## YOUR OBJECTIVE
Below is a set of records, and all of them should be retyped exactly, minus the pictures.

## SUPPLIED RECORDS
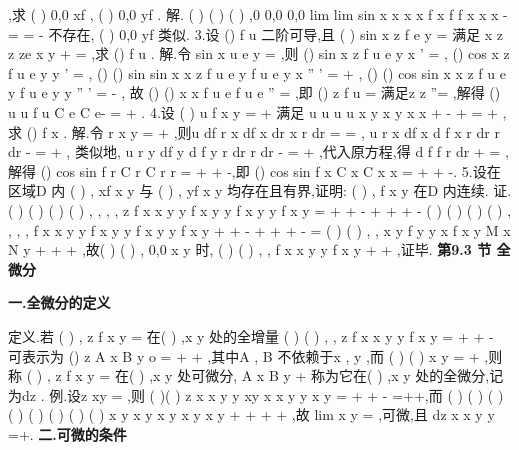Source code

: ,求
(
)
0,0
xf
,
(
)
0,0
yf
. 
解.
(
)
(
)
(
)
,0
0,0
0,0
lim
lim
sin
x
x
x
x
f x
f
f
x
x
x
\to 
\to 
-
=
=
-
不存在,
(
)
0,0
yf
类似. 
3.设
()
f u 二阶可导,且
(
)
sin
x
z
f e
y
=
满足
x
z
z
ze
x
y
\partial 
\partial 
+
=
\partial 
\partial 
,求
()
f u . 
解.令
sin
x
u
e
y
=
,则
()
sin
x
z
f
u e
y
x
\partial 
'
=
\partial 
,
()
cos
x
z
f
u e
y
y
\partial 
'
=
\partial 
, 
()
()
sin
sin
x
x
z
f
u e
y
f
u e
y
x
\partial 
''
'
=
+
\partial 
,
()
()
cos
sin
x
x
z
f
u e
y
f
u e
y
y
\partial 
''
'
=
-
\partial 
, 
故
()
()
x
x
f
u e
f u e
''
=
,即
()
z
f u
=
满足z
z
''=
,解得
()
u
u
f u
C e
C e-
=
+
. 
4.设
(
)
u
f
x
y
=
+
满足
u
u
u
u
x
y
x
y
x
x
\partial 
\partial 
\partial 
+
-
\cdots 
+
=
+
\partial 
\partial 
\partial 
,求
()
f x . 
解.令
r
x
y
=
+
,则u
df
r
x df
x
dr
x
r dr
\partial 
\partial 
=
=
\partial 
\partial 
,
u
r
x df
x d f
x
r
dr
r
dr
\partial 
-
=
+
\partial 
, 
类似地,
u
r
y df
y d f
y
r
dr
r
dr
\partial 
-
=
+
\partial 
,代入原方程,得
d f
f
r
dr
+
=
,解得 
()
cos
sin
f r
C
r
C
r
r
=
+
+
-,即
()
cos
sin
f x
C
x
C
x
x
=
+
+
-. 
5.设在区域D 内
(
)
,
xf
x y 与
(
)
,
yf
x y 均存在且有界,证明:
(
)
,
f x y 在D 内连续. 
证.
(
)
(
)
(
)
(
)
,
,
,
,
z
f x
x y
y
f x y
y
f x y
y
f x y
\Delta 
=
+\Delta 
+\Delta 
-
+\Delta 
+
+\Delta 
-
\le  
(
)
(
)
(
)
(
)
,
,
,
,
f x
x y
y
f x y
y
f x y
y
f x y
+\Delta 
+\Delta 
-
+\Delta 
+
+\Delta 
-
= 
(
)
(
)
,
,
x
y
f
y
y
x
f
x
y
M
x
N
y
\psi 
\eta 
+\Delta 
\Delta +
\Delta 
\le 
\Delta +
\Delta ,故(
)
(
)
,
0,0
x
y
\Delta 
\Delta 
\to 
时, 
(
)
(
)
,
,
f x
x y
y
f x y
+\Delta 
+\Delta 
\to 
,证毕. 
\vspace{6pt}
{\large \bfseries \textcolor{lyred}{第9.3 节 全微分}}

\vspace{4pt}
{\bfseries \textcolor{lyred}{一.全微分的定义}}

\textcolor{lyred}{定义}.若
(
)
,
z
f x y
=
在(
)
,x y 处的\textcolor{lyred}{全增量}
(
)
(
)
,
,
z
f x
x y
y
f x y
\Delta =
+\Delta 
+\Delta 
-
可表示为 
()
z
A
x
B
y
o \rho 
\Delta =
\cdots \Delta +
\cdots \Delta +
,其中A , B 不依赖于x
\Delta , y
\Delta ,而
(
)
(
)
x
y
\rho =
\Delta 
+\Delta 
,则 
称
(
)
,
z
f x y
=
在(
)
,x y 处\textcolor{lyred}{可微分}, A x
B y
\Delta +
\Delta 称为它在(
)
,x y 处的\textcolor{lyred}{全微分},记为dz . 
\textcolor{lyred}{例}.设z
xy
=
,则
(
)(
)
z
x
x
y
y
xy
x x
y y
x y
\Delta =
+\Delta 
+\Delta 
-
=\Delta +\Delta +\Delta \Delta ,而 
(
)
(
)
(
)
(
)
(
)
(
)
(
)
(
)
x y
x
y
x
y
x
y
x
y
\Delta \Delta 
\Delta 
+\Delta 
\le 
\cdots 
\le 
\Delta 
+\Delta 
\Delta 
+\Delta 
\Delta 
+\Delta 
,故
lim
x y
\rho 
\rho 
\to 
\Delta \Delta =
,可微,且 
dz
x x
y y
=\Delta +\Delta . 
\vspace{4pt}
{\bfseries \textcolor{lyred}{二.可微的条件}}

## ANSWER FOR THIS EXERCISE
Source code

: ,求
(
)
0,0
xf
,
(
)
0,0
yf
. 
解.
(
)
(
)
(
)
,0
0,0
0,0
lim
lim
sin
x
x
x
x
f x
f
f
x
x
x
\to 
\to 
-
=
=
-
不存在,
(
)
0,0
yf
类似. 
3.设
()
f u 二阶可导,且
(
)
sin
x
z
f e
y
=
满足
x
z
z
ze
x
y
\partial 
\partial 
+
=
\partial 
\partial 
,求
()
f u . 
解.令
sin
x
u
e
y
=
,则
()
sin
x
z
f
u e
y
x
\partial 
'
=
\partial 
,
()
cos
x
z
f
u e
y
y
\partial 
'
=
\partial 
, 
()
()
sin
sin
x
x
z
f
u e
y
f
u e
y
x
\partial 
''
'
=
+
\partial 
,
()
()
cos
sin
x
x
z
f
u e
y
f
u e
y
y
\partial 
''
'
=
-
\partial 
, 
故
()
()
x
x
f
u e
f u e
''
=
,即
()
z
f u
=
满足z
z
''=
,解得
()
u
u
f u
C e
C e-
=
+
. 
4.设
(
)
u
f
x
y
=
+
满足
u
u
u
u
x
y
x
y
x
x
\partial 
\partial 
\partial 
+
-
\cdots 
+
=
+
\partial 
\partial 
\partial 
,求
()
f x . 
解.令
r
x
y
=
+
,则u
df
r
x df
x
dr
x
r dr
\partial 
\partial 
=
=
\partial 
\partial 
,
u
r
x df
x d f
x
r
dr
r
dr
\partial 
-
=
+
\partial 
, 
类似地,
u
r
y df
y d f
y
r
dr
r
dr
\partial 
-
=
+
\partial 
,代入原方程,得
d f
f
r
dr
+
=
,解得 
()
cos
sin
f r
C
r
C
r
r
=
+
+
-,即
()
cos
sin
f x
C
x
C
x
x
=
+
+
-. 
5.设在区域D 内
(
)
,
xf
x y 与
(
)
,
yf
x y 均存在且有界,证明:
(
)
,
f x y 在D 内连续. 
证.
(
)
(
)
(
)
(
)
,
,
,
,
z
f x
x y
y
f x y
y
f x y
y
f x y
\Delta 
=
+\Delta 
+\Delta 
-
+\Delta 
+
+\Delta 
-
\le  
(
)
(
)
(
)
(
)
,
,
,
,
f x
x y
y
f x y
y
f x y
y
f x y
+\Delta 
+\Delta 
-
+\Delta 
+
+\Delta 
-
= 
(
)
(
)
,
,
x
y
f
y
y
x
f
x
y
M
x
N
y
\psi 
\eta 
+\Delta 
\Delta +
\Delta 
\le 
\Delta +
\Delta ,故(
)
(
)
,
0,0
x
y
\Delta 
\Delta 
\to 
时, 
(
)
(
)
,
,
f x
x y
y
f x y
+\Delta 
+\Delta 
\to 
,证毕. 
\vspace{6pt}
{\large \bfseries \textcolor{lyred}{第9.3 节 全微分}}

\vspace{4pt}
{\bfseries \textcolor{lyred}{一.全微分的定义}}

\textcolor{lyred}{定义}.若
(
)
,
z
f x y
=
在(
)
,x y 处的\textcolor{lyred}{全增量}
(
)
(
)
,
,
z
f x
x y
y
f x y
\Delta =
+\Delta 
+\Delta 
-
可表示为 
()
z
A
x
B
y
o \rho 
\Delta =
\cdots \Delta +
\cdots \Delta +
,其中A , B 不依赖于x
\Delta , y
\Delta ,而
(
)
(
)
x
y
\rho =
\Delta 
+\Delta 
,则 
称
(
)
,
z
f x y
=
在(
)
,x y 处\textcolor{lyred}{可微分}, A x
B y
\Delta +
\Delta 称为它在(
)
,x y 处的\textcolor{lyred}{全微分},记为dz . 
\textcolor{lyred}{例}.设z
xy
=
,则
(
)(
)
z
x
x
y
y
xy
x x
y y
x y
\Delta =
+\Delta 
+\Delta 
-
=\Delta +\Delta +\Delta \Delta ,而 
(
)
(
)
(
)
(
)
(
)
(
)
(
)
(
)
x y
x
y
x
y
x
y
x
y
\Delta \Delta 
\Delta 
+\Delta 
\le 
\cdots 
\le 
\Delta 
+\Delta 
\Delta 
+\Delta 
\Delta 
+\Delta 
,故
lim
x y
\rho 
\rho 
\to 
\Delta \Delta =
,可微,且 
dz
x x
y y
=\Delta +\Delta . 
\vspace{4pt}
{\bfseries \textcolor{lyred}{二.可微的条件}}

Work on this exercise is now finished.